Coordinating Minister for Economy
In 2004 Bakrie retired from PT Bakrie & Brothers Tbk before being named Coordinating Minister for Economy. The appointment by President Susilo Bambang Yudhoyono was initially viewed with some reservation. Shortly after being named to the cabinet of Susilo Bambang Yudhoyono, Bakrie set in motion a new government policy calling for a 3% reduction of Indonesians living in poverty, by reducing fuel subsidies in exchange for financial support to approximately 6 million people. Bakrie argued the government's need to gradually increase fuel prices to keep fuel subsidies from busting its budget, while bringing the cost of fuel closer to international levels. By October 2005 and after two price hikes, the cost of fuel increased by 126%. Standard & Poor's rated the hike as an encouraging move to relieve immediate pressure on the country's fiscal position and external balance.

In a move to stem Indonesia's declining output of crude oil, Bakrie weighed in to end a standoff between ExxonMobil Corporation and PT Pertamina. The companies had been at odds for many years, following their dispute over operational and profit sharing issues in the Cepu Block oil fields project, the OPEC member's biggest oil discovery on Java in decades. The previous year Bakrie pledged that the new government wanted to resolve the Cepu and other disputes involving international companies, in a show of its commitment to improving Indonesia's investment climate.

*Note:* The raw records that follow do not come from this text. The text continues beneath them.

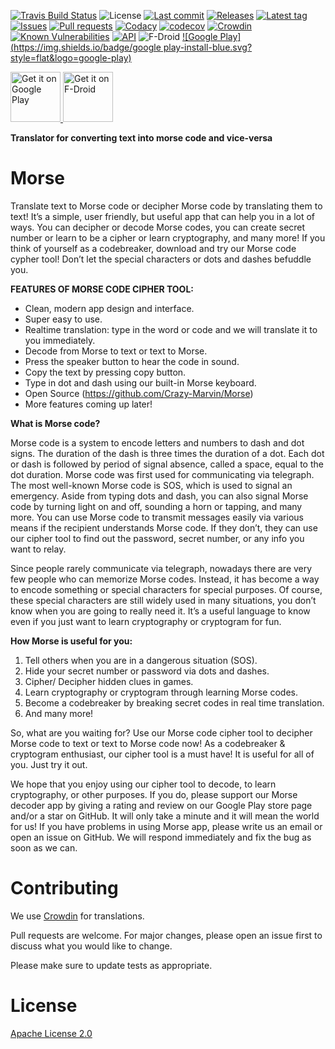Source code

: [![Travis Build Status](https://travis-ci.org/Crazy-Marvin/Morse.svg?branch=master)](https://travis-ci.org/Crazy-Marvin/Morse)
![License](https://img.shields.io/github/license/Crazy-Marvin/Morse.svg)
[![Last commit](https://img.shields.io/github/last-commit/Crazy-Marvin/Morse.svg?style=flat)](https://github.com/Crazy-Marvin/Morse/commits)
[![Releases](https://img.shields.io/github/downloads/Crazy-Marvin/Morse/total.svg?style=flat)](https://github.com/Crazy-Marvin/Morse/releases)
[![Latest tag](https://img.shields.io/github/tag/Crazy-Marvin/Morse.svg?style=flat)](https://github.com/Crazy-Marvin/Morse/tags)
[![Issues](https://img.shields.io/github/issues/Crazy-Marvin/MetadataRemover.svg?style=flat)](https://github.com/Crazy-Marvin/Morse/issues)
[![Pull requests](https://img.shields.io/github/issues-pr/Crazy-Marvin/Morse.svg?style=flat)](https://github.com/Crazy-Marvin/Morse/pulls)
[![Codacy](https://api.codacy.com/project/badge/Grade/49d72132eca54aa9b68056d3dce5c019)](https://www.codacy.com/app/CrazyMarvin/Morse?utm_source=github.com&amp;utm_medium=referral&amp;utm_content=Crazy-Marvin/Morse&amp;utm_campaign=Badge_Grade)
[![codecov](https://codecov.io/gh/Crazy-Marvin/Morse/branch/master/graph/badge.svg)](https://codecov.io/gh/Crazy-Marvin/Morse)
[![Crowdin](https://d322cqt584bo4o.cloudfront.net/morse/localized.svg)](https://crowdin.com/project/morse)
[![Known Vulnerabilities](https://snyk.io/test/github/Crazy-Marvin/Morse/badge.svg?targetFile=app%2Fbuild.gradle)](https://snyk.io/test/github/Crazy-Marvin/Morse?targetFile=app%2Fbuild.gradle)
[![API](https://img.shields.io/badge/API-19%2B-brightgreen.svg?style=flat-square)](https://android-arsenal.com/api?level=19)
![F-Droid](https://img.shields.io/f-droid/v/rocks.poopjournal.morse.svg)
[![Google Play](https://img.shields.io/badge/google play-install-blue.svg?style=flat&logo=google-play)](https://play.google.com/store/apps/details?id=rocks.poopjournal.morse)

<p align="left">
<a href="https://play.google.com/store/apps/details?id=rocks.poopjournal.morse">
    <img alt="Get it on Google Play"
        height="80"
        src="https://play.google.com/intl/en_us/badges/images/generic/en_badge_web_generic.png" />
</a>  
<a href="https://f-droid.org/app/rocks.poopjournal.morse">
    <img alt="Get it on F-Droid"
        height="80"
        src="https://f-droid.org/badge/get-it-on.png" />
        </a>
        </p>

__Translator for converting text into morse code and vice-versa__

# Morse

Translate text to Morse code or decipher Morse code by translating them to text! It’s a simple, user friendly, but useful app that can help you in a lot of ways. You can decipher or decode Morse codes, you can create secret number or learn to be a cipher or learn cryptography, and many more! If you think of yourself as a codebreaker, download and try our Morse code cypher tool! Don’t let the special characters or dots and dashes befuddle you. 

__FEATURES OF MORSE CODE CIPHER TOOL:__

* Clean, modern app design and interface.
* Super easy to use. 
* Realtime translation: type in the word or code and we will translate it to you immediately.  
* Decode from Morse to text or text to Morse.
* Press the speaker button to hear the code in sound.
* Copy the text by pressing copy button.
* Type in dot and dash using our built-in Morse keyboard. 
* Open Source (https://github.com/Crazy-Marvin/Morse)
* More features coming up later! 

__What is Morse code?__

Morse code is a system to encode letters and numbers to dash and dot signs. The duration of the dash is three times the duration of a dot. Each dot or dash is followed by period of signal absence, called a space, equal to the dot duration. Morse code was first used for communicating via telegraph. The most well-known Morse code is SOS, which is used to signal an emergency. Aside from typing dots and dash, you can also signal Morse code by turning light on and off, sounding a horn or tapping, and many more.  You can use Morse code to transmit messages easily via various means if the recipient understands Morse code. If they don’t, they can use our cipher tool to find out the password, secret number, or any info you want to relay. 

Since people rarely communicate via telegraph, nowadays there are very few people who can memorize Morse codes. Instead, it has become a way to encode something or special characters for special purposes. Of course, these special characters are still widely used in many situations, you don’t know when you are going to really need it. It’s a useful language to know even if you just want to learn cryptography or cryptogram for fun. 

__How Morse is useful for you:__
1.	Tell others when you are in a dangerous situation (SOS).
2.	Hide your secret number or password via dots and dashes. 
3.	Cipher/ Decipher hidden clues in games. 
4.	Learn cryptography or cryptogram through learning Morse codes. 
5.	Become a codebreaker by breaking secret codes in real time translation. 
6.	And many more! 

So, what are you waiting for? Use our Morse code cipher tool to decipher Morse code to text or text to Morse code now! As a codebreaker & cryptogram enthusiast, our cipher tool is a must have! It is useful for all of you. Just try it out.

We hope that you enjoy using our cipher tool to decode, to learn cryptography, or other purposes. If you do, please support our Morse decoder app by giving a rating and review on our Google Play store page and/or a star on GitHub. It will only take a minute and it will mean the world for us!
If you have problems in using Morse app, please write us an email or open an issue on GitHub. We will respond immediately and fix the bug as soon as we can. 

# Contributing

We use [Crowdin](https://crowdin.com/project/morse) for translations.

Pull requests are welcome. For major changes, please open an issue first to discuss what you would like to change.

Please make sure to update tests as appropriate.

# License

[Apache License 2.0](https://www.apache.org/licenses/LICENSE-2.0)
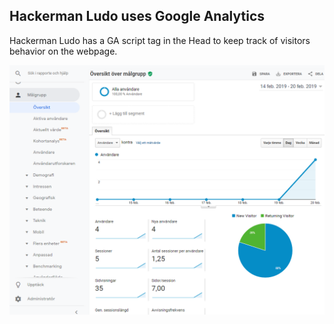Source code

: ## Hackerman Ludo uses Google Analytics

Hackerman Ludo has a GA script tag in the Head to keep track of visitors behavior on the webpage.

![GA-Pic](images/GA_screengrab.png)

Coordinating Minister for People's Welfare
After a reshuffling of the cabinet in 2005, Bakrie was appointed Coordinating Minister for People's Welfare. In May 2008 Bakrie announced the handout of $1.52 billion to nearly 19 million low income households as part of a direct cash relief program aimed to cushion the blow of the fuel increase.

Chairman of Golkar party
In 2009 Bakrie was elected as the Chairman of Golkar party at Golkar Party Congress in Pekanbaru, Riau, Indonesia after defeating Surya Paloh, Yuddy Chrisnandi and Hutomo Mandala Putra. In May 2010, he successfully formed and was elected the leader of a majority parliamentary coalition with President Susilo Bambang Yudhoyono's party.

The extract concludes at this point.